[Opening EXCERPTED RECORDS section]

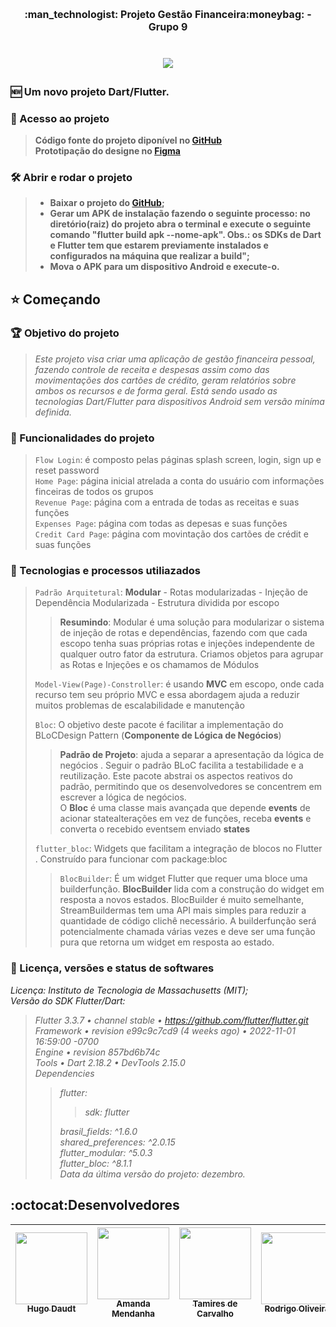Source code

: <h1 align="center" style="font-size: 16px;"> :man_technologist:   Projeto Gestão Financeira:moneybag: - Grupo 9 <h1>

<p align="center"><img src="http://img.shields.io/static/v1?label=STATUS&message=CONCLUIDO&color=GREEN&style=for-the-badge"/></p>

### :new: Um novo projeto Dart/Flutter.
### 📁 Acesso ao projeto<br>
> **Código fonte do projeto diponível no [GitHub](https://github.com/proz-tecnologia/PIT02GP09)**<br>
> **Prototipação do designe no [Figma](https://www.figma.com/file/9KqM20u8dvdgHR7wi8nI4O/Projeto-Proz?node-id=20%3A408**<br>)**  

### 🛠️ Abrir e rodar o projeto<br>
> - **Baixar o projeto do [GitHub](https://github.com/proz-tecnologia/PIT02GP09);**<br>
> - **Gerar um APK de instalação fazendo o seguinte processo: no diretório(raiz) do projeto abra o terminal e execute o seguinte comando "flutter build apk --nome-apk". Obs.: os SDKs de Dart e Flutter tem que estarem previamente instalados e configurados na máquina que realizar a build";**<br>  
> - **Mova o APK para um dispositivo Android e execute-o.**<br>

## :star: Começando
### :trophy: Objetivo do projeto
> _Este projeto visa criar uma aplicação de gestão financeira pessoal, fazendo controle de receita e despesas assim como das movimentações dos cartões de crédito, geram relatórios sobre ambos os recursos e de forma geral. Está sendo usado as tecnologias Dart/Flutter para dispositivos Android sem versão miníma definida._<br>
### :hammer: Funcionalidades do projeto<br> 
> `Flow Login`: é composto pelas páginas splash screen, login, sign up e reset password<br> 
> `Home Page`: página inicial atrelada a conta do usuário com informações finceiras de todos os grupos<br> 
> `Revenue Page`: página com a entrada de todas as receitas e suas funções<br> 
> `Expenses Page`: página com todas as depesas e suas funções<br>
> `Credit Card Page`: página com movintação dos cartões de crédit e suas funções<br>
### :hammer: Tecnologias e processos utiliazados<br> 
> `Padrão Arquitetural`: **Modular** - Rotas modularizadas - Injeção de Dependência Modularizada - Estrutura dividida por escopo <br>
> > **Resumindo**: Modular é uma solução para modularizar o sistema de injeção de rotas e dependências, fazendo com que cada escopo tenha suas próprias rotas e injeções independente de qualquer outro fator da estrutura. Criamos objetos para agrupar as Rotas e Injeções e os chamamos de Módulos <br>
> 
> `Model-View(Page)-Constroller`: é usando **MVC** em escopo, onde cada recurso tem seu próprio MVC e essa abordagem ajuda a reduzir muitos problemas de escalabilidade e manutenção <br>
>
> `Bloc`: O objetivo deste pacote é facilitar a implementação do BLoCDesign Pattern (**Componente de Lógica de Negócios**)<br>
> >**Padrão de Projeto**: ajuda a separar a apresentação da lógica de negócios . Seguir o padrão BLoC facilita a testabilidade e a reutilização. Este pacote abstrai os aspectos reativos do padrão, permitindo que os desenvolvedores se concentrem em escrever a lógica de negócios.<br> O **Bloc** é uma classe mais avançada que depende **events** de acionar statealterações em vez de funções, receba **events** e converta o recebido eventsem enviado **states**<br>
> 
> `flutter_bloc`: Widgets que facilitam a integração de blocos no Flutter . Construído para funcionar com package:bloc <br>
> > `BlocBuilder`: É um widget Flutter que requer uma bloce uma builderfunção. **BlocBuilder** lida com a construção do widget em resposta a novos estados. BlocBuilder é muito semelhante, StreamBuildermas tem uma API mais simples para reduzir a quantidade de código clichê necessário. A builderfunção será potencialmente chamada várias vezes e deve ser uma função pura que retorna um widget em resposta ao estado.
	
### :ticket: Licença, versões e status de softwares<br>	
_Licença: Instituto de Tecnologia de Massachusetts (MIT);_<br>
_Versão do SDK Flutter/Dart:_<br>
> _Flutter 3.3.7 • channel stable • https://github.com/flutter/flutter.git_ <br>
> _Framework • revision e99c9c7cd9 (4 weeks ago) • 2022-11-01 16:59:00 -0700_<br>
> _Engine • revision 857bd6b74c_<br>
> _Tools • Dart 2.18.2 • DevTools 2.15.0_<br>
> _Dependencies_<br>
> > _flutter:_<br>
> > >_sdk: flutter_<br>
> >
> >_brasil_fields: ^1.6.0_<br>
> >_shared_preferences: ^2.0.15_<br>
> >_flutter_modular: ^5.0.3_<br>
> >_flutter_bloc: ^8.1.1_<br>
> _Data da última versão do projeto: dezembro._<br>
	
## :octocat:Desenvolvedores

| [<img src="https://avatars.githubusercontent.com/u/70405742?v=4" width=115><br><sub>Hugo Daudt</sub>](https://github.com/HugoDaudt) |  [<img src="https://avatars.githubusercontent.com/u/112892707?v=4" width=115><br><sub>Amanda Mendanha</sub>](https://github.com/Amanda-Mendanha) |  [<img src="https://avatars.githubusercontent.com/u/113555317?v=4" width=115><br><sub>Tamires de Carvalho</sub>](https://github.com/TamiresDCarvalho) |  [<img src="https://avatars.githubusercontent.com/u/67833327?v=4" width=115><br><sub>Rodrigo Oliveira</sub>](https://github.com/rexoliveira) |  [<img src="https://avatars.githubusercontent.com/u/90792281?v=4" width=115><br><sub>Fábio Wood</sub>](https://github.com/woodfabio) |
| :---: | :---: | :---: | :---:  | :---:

[Closing EXCERPTED RECORDS section]

● TASK REQUIREMENTS
Your answer must be a single number: how many lines of the entries above contain the string "cada".

● OUTPUT FOR THIS EXERCISE
2